Yellowknife planning $6.7M dump expansion

Yellowknife’s Solid Waste Facility on March 1, 2024. The city is planning to build another landfill cell in the coming years that could expand it’s lifespan by 10 to 12 years. (Liny Lamberink/CBC)

New landfill cell could increase life of dump up by decade or more, says city director

The City of Yellowknife is in the early stages of a $6.7 million plan to grow its solid waste management facility — a plan one Yellowknife resident says is a step toward the planet becoming “one great big garbage dump.”

The money will be used to build a new landfill cell, a basin type structure in the ground, that could increase the landfill’s lifespan by a decade. The city refers to it as cell C. There are already two similarly regulated cells at the dump: one that is covered and one that is actively taking on garbage from homes around the city.

The latter was built in 2016. Chris Greencorn, the city’s manager of public works and engineering, said it has space for another two to four years’ worth of Yellowknife’s waste.

“We don’t want to push cell B to its limits and not be ready,” he said. “But we also don’t want to leave it to the 11th hour. So I would say that this [new] cell is pretty much on schedule with our planning process.”

Chris Greencorn, Yellowknife’s director of public works, in November 2023. He said new landfill cell will be bigger than the one that’s currently active, and he hopes it’ll have a 10 to 12 year lifespan. (Liny Lamberink/CBC)

The city has started setting aside money for the work — $2.16 million in the recently-approved budget. Greencorn expects a design for the new cell, which will be built in the quarry on the west side of cells A and B, to be finished this year.

Like cells A and B, Greencorn said the new cell will have an HDPE plastic liner so leachate — sometimes referred to as “garbage juice” — doesn’t seep into the ground.

Greencorn said the city will put the project out to tender in winter 2025, and a city spokesperson said the work is expected to be done in the next two or three years.

“The last two cells that we’ve built were technically between 5 and 7 year cells, but we’ve managed to expand those [lifetimes] quite a bit just through diversion,” he said. “I’m hoping that the next cell will probably be anywhere between a 10 and 12 year cell.”

Salvaging as a better solution

Yellowknife makes a lot of garbage. Updated numbers are expected this year, but more than 24,000 tonnes of garbage were landfilled at the solid waste facility in 2017, which worked out to an average of 1,100 kilograms per person according to a 2018 waste management plan.

That’s more than 400 kilograms above the Canadian average.

Greencorn said there are a number of reasons for that, including the fact Yellowknife is “at the end of the road” and is a transient town where people often throw things out when they move away.

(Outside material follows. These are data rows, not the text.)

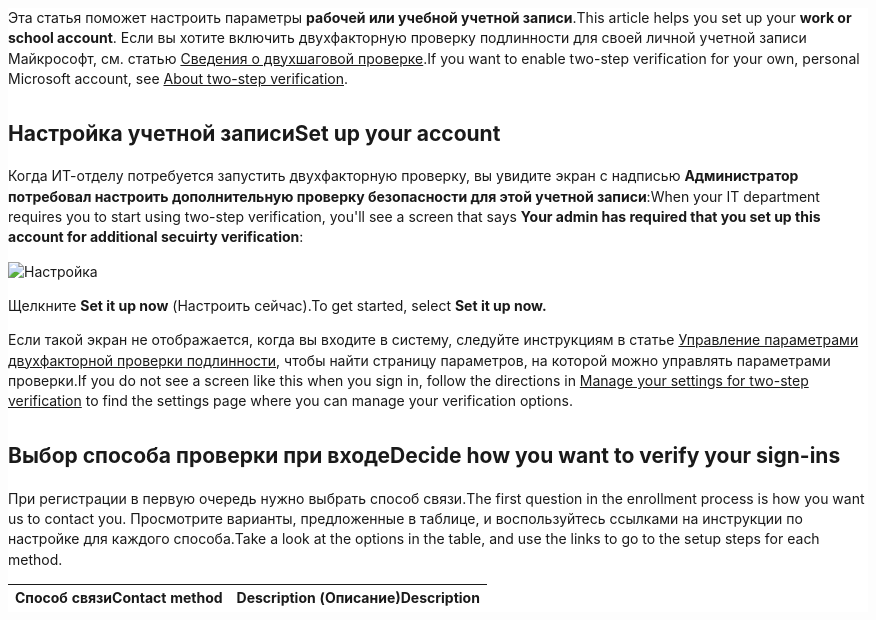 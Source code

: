 <span data-ttu-id="1959b-110">Эта статья поможет настроить параметры **рабочей или учебной учетной записи**.</span><span class="sxs-lookup"><span data-stu-id="1959b-110">This article helps you set up your **work or school account**.</span></span> <span data-ttu-id="1959b-111">Если вы хотите включить двухфакторную проверку подлинности для своей личной учетной записи Майкрософт, см. статью [Сведения о двухшаговой проверке](https://support.microsoft.com/help/12408/microsoft-account-about-two-step-verification).</span><span class="sxs-lookup"><span data-stu-id="1959b-111">If you want to enable two-step verification for your own, personal Microsoft account, see [About two-step verification](https://support.microsoft.com/help/12408/microsoft-account-about-two-step-verification).</span></span>

## <a name="set-up-your-account"></a><span data-ttu-id="1959b-112">Настройка учетной записи</span><span class="sxs-lookup"><span data-stu-id="1959b-112">Set up your account</span></span>

<span data-ttu-id="1959b-113">Когда ИТ-отделу потребуется запустить двухфакторную проверку, вы увидите экран с надписью **Администратор потребовал настроить дополнительную проверку безопасности для этой учетной записи**:</span><span class="sxs-lookup"><span data-stu-id="1959b-113">When your IT department requires you to start using two-step verification, you'll see a screen that says **Your admin has required that you set up this account for additional secuirty verification**:</span></span>

![Настройка](./media/multi-factor-authentication-end-user-first-time/first.png)

<span data-ttu-id="1959b-115">Щелкните **Set it up now** (Настроить сейчас).</span><span class="sxs-lookup"><span data-stu-id="1959b-115">To get started, select **Set it up now.**</span></span>

<span data-ttu-id="1959b-116">Если такой экран не отображается, когда вы входите в систему, следуйте инструкциям в статье [Управление параметрами двухфакторной проверки подлинности](multi-factor-authentication-end-user-manage-settings.md#where-to-find-the-settings-page), чтобы найти страницу параметров, на которой можно управлять параметрами проверки.</span><span class="sxs-lookup"><span data-stu-id="1959b-116">If you do not see a screen like this when you sign in, follow the directions in [Manage your settings for two-step verification](multi-factor-authentication-end-user-manage-settings.md#where-to-find-the-settings-page) to find the settings page where you can manage your verification options.</span></span> 

## <a name="decide-how-you-want-to-verify-your-sign-ins"></a><span data-ttu-id="1959b-117">Выбор способа проверки при входе</span><span class="sxs-lookup"><span data-stu-id="1959b-117">Decide how you want to verify your sign-ins</span></span>

<span data-ttu-id="1959b-118">При регистрации в первую очередь нужно выбрать способ связи.</span><span class="sxs-lookup"><span data-stu-id="1959b-118">The first question in the enrollment process is how you want us to contact you.</span></span> <span data-ttu-id="1959b-119">Просмотрите варианты, предложенные в таблице, и воспользуйтесь ссылками на инструкции по настройке для каждого способа.</span><span class="sxs-lookup"><span data-stu-id="1959b-119">Take a look at the options in the table, and use the links to go to the setup steps for each method.</span></span>

| <span data-ttu-id="1959b-120">Способ связи</span><span class="sxs-lookup"><span data-stu-id="1959b-120">Contact method</span></span> | <span data-ttu-id="1959b-121">Description (Описание)</span><span class="sxs-lookup"><span data-stu-id="1959b-121">Description</span></span> |
| --- | --- | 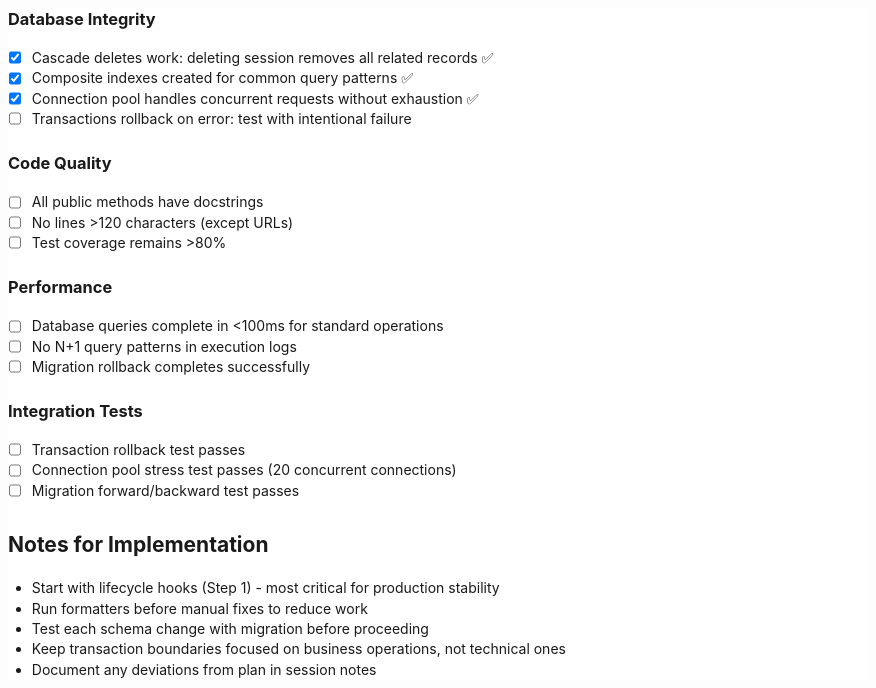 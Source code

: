 ### Database Integrity
- [x] Cascade deletes work: deleting session removes all related records ✅
- [x] Composite indexes created for common query patterns ✅
- [x] Connection pool handles concurrent requests without exhaustion ✅
- [ ] Transactions rollback on error: test with intentional failure

### Code Quality
- [ ] All public methods have docstrings
- [ ] No lines >120 characters (except URLs)
- [ ] Test coverage remains >80%

### Performance
- [ ] Database queries complete in <100ms for standard operations
- [ ] No N+1 query patterns in execution logs
- [ ] Migration rollback completes successfully

### Integration Tests
- [ ] Transaction rollback test passes
- [ ] Connection pool stress test passes (20 concurrent connections)
- [ ] Migration forward/backward test passes

## Notes for Implementation
- Start with lifecycle hooks (Step 1) - most critical for production stability
- Run formatters before manual fixes to reduce work
- Test each schema change with migration before proceeding
- Keep transaction boundaries focused on business operations, not technical ones
- Document any deviations from plan in session notes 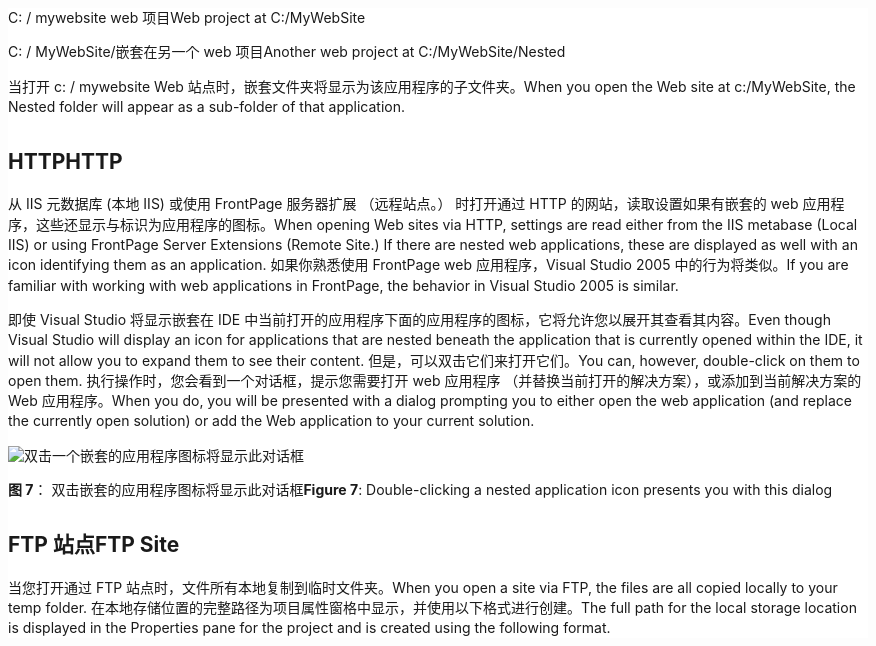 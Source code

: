 <span data-ttu-id="8f35e-253">C: / mywebsite web 项目</span><span class="sxs-lookup"><span data-stu-id="8f35e-253">Web project at C:/MyWebSite</span></span>

<span data-ttu-id="8f35e-254">C: / MyWebSite/嵌套在另一个 web 项目</span><span class="sxs-lookup"><span data-stu-id="8f35e-254">Another web project at C:/MyWebSite/Nested</span></span>

<span data-ttu-id="8f35e-255">当打开 c: / mywebsite Web 站点时，嵌套文件夹将显示为该应用程序的子文件夹。</span><span class="sxs-lookup"><span data-stu-id="8f35e-255">When you open the Web site at c:/MyWebSite, the Nested folder will appear as a sub-folder of that application.</span></span>

<a id="_Toc116100246"></a>

## <a name="http"></a><span data-ttu-id="8f35e-256">HTTP</span><span class="sxs-lookup"><span data-stu-id="8f35e-256">HTTP</span></span>

<span data-ttu-id="8f35e-257">从 IIS 元数据库 (本地 IIS) 或使用 FrontPage 服务器扩展 （远程站点。） 时打开通过 HTTP 的网站，读取设置如果有嵌套的 web 应用程序，这些还显示与标识为应用程序的图标。</span><span class="sxs-lookup"><span data-stu-id="8f35e-257">When opening Web sites via HTTP, settings are read either from the IIS metabase (Local IIS) or using FrontPage Server Extensions (Remote Site.) If there are nested web applications, these are displayed as well with an icon identifying them as an application.</span></span> <span data-ttu-id="8f35e-258">如果你熟悉使用 FrontPage web 应用程序，Visual Studio 2005 中的行为将类似。</span><span class="sxs-lookup"><span data-stu-id="8f35e-258">If you are familiar with working with web applications in FrontPage, the behavior in Visual Studio 2005 is similar.</span></span>

<span data-ttu-id="8f35e-259">即使 Visual Studio 将显示嵌套在 IDE 中当前打开的应用程序下面的应用程序的图标，它将允许您以展开其查看其内容。</span><span class="sxs-lookup"><span data-stu-id="8f35e-259">Even though Visual Studio will display an icon for applications that are nested beneath the application that is currently opened within the IDE, it will not allow you to expand them to see their content.</span></span> <span data-ttu-id="8f35e-260">但是，可以双击它们来打开它们。</span><span class="sxs-lookup"><span data-stu-id="8f35e-260">You can, however, double-click on them to open them.</span></span> <span data-ttu-id="8f35e-261">执行操作时，您会看到一个对话框，提示您需要打开 web 应用程序 （并替换当前打开的解决方案），或添加到当前解决方案的 Web 应用程序。</span><span class="sxs-lookup"><span data-stu-id="8f35e-261">When you do, you will be presented with a dialog prompting you to either open the web application (and replace the currently open solution) or add the Web application to your current solution.</span></span>


![双击一个嵌套的应用程序图标将显示此对话框](improvements-in-visual-studio-2005/_static/image4.jpg)

<span data-ttu-id="8f35e-263">**图 7**： 双击嵌套的应用程序图标将显示此对话框</span><span class="sxs-lookup"><span data-stu-id="8f35e-263">**Figure 7**: Double-clicking a nested application icon presents you with this dialog</span></span>


<a id="_Toc116100247"></a>

## <a name="ftp-site"></a><span data-ttu-id="8f35e-264">FTP 站点</span><span class="sxs-lookup"><span data-stu-id="8f35e-264">FTP Site</span></span>

<span data-ttu-id="8f35e-265">当您打开通过 FTP 站点时，文件所有本地复制到临时文件夹。</span><span class="sxs-lookup"><span data-stu-id="8f35e-265">When you open a site via FTP, the files are all copied locally to your temp folder.</span></span> <span data-ttu-id="8f35e-266">在本地存储位置的完整路径为项目属性窗格中显示，并使用以下格式进行创建。</span><span class="sxs-lookup"><span data-stu-id="8f35e-266">The full path for the local storage location is displayed in the Properties pane for the project and is created using the following format.</span></span>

The city is trying to get waste down to 500 kilograms per person by 2030.

Walt Humphries, a longtime Yellowknife resident and salvaging aficionado, said the city could do a better job diverting material from landfill by creating more opportunities for people to salvage. (Robert Holden/CBC)

Walt Humphries, a longtime Yellowknife resident and salvaging aficionado, is critical of growing the landfill. He said if the city — and humanity, more generally — doesn’t find a better solution for waste, the planet will slowly become one big garbage dump.

But how do you do that?

“Good stuff shouldn’t end up in the dump. It should be salvaged, used, or sold,” said Humphries.

There were slim pickings at the salvaging area at Yellowknife’s dump on Friday. (Liny Lamberink/CBC)

The solid waste management facility has a public salvaging area, but Humphries would like the city to take it more seriously and give people an opportunity to access more stuff. For example, creating a specific place where wood scraps can be dropped off and picked up at liberty.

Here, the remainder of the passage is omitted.